> [Your goal] Look through the data below and, wherever a line carries the word "sensing", please copy that line.

> [Task input]
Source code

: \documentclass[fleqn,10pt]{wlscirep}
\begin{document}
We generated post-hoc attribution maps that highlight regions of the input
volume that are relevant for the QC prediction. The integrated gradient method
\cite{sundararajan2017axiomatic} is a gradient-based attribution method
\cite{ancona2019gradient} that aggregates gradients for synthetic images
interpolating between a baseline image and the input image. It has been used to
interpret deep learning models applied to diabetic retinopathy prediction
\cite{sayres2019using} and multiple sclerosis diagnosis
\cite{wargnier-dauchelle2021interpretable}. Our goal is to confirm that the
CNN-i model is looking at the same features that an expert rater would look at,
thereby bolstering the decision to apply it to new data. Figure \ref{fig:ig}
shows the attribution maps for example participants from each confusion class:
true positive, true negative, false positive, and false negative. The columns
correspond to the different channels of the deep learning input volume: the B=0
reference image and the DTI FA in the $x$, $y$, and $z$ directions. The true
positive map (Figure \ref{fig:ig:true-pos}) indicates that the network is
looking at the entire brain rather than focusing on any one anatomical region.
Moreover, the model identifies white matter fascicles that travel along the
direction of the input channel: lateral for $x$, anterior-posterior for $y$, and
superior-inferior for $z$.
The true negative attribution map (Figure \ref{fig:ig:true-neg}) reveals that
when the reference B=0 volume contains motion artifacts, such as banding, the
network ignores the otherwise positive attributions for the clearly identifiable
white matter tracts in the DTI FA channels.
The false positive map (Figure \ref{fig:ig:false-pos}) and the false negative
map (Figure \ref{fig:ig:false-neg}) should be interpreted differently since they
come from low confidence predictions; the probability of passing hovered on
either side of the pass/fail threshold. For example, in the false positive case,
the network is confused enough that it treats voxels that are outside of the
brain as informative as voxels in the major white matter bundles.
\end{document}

* * *

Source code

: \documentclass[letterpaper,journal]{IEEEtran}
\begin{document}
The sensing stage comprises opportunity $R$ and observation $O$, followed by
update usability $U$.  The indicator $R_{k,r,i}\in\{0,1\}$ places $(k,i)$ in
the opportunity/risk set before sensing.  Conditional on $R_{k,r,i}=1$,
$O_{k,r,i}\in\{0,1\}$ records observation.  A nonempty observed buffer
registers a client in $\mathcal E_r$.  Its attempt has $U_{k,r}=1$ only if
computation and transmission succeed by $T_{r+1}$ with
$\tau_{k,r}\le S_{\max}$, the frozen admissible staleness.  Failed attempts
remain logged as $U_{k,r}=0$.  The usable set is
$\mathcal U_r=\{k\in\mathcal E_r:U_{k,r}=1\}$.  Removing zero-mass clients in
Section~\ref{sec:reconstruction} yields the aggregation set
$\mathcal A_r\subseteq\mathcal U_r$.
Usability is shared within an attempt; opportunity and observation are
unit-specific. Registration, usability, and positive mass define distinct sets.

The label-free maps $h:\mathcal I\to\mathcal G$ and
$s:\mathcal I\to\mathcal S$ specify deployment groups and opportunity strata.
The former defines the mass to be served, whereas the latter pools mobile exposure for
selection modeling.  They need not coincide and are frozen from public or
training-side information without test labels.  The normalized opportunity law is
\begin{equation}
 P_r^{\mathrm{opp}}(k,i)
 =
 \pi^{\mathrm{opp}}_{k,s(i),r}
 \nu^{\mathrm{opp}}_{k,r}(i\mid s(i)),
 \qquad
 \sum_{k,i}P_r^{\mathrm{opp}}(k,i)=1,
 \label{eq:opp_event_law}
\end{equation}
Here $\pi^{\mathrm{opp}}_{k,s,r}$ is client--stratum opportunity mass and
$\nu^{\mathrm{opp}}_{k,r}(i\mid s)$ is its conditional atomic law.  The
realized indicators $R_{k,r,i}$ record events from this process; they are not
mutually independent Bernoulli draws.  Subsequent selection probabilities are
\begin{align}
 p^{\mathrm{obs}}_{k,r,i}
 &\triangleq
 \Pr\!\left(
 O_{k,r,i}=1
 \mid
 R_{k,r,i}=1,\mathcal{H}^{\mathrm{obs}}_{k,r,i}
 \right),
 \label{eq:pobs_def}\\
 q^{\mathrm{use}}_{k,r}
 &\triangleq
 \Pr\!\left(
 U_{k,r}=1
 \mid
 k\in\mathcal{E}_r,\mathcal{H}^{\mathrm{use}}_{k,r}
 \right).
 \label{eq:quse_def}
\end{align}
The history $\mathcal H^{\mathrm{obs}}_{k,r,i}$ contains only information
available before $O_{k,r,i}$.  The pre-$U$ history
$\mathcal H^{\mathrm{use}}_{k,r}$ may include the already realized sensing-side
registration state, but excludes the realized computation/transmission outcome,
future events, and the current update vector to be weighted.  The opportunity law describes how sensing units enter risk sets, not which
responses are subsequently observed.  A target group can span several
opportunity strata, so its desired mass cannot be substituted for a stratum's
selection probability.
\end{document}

--

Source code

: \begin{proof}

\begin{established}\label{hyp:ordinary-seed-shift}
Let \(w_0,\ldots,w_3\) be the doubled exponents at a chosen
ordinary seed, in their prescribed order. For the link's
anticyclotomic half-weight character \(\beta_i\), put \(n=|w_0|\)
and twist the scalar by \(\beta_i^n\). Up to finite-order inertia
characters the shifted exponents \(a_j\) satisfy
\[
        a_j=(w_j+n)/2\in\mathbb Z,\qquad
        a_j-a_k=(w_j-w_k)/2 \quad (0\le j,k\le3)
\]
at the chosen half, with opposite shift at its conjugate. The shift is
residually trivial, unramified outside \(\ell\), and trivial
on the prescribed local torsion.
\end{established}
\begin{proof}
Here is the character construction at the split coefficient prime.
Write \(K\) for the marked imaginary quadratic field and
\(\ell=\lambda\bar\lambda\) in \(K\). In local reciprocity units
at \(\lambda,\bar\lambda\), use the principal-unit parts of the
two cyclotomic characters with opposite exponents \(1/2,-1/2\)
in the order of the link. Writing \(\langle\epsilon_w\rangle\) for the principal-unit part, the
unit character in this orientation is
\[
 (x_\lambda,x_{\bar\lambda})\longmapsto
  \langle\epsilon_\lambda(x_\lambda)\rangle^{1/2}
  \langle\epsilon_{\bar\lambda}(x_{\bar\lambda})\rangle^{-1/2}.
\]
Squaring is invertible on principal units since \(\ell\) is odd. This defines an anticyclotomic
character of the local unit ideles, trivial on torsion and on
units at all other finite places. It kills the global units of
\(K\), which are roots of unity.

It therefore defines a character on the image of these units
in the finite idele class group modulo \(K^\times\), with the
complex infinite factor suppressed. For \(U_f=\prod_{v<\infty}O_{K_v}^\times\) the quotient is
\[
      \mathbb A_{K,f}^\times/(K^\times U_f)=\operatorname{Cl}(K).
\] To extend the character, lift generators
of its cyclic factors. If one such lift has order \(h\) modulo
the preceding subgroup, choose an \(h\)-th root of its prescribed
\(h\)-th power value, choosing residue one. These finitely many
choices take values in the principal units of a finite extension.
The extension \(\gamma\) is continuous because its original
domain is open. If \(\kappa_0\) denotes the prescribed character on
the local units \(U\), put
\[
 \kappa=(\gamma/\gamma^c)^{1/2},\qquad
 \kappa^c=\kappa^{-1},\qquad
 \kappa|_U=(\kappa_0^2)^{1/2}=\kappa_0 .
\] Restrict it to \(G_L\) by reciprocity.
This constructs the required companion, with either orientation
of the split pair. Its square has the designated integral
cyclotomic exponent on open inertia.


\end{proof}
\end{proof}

> [Solution to the exercise]
The sensing stage comprises opportunity $R$ and observation $O$, followed by
the opportunity/risk set before sensing.  Conditional on $R_{k,r,i}=1$,
$\mathcal H^{\mathrm{use}}_{k,r}$ may include the already realized sensing-side
future events, and the current update vector to be weighted.  The opportunity law describes how sensing units enter risk sets, not which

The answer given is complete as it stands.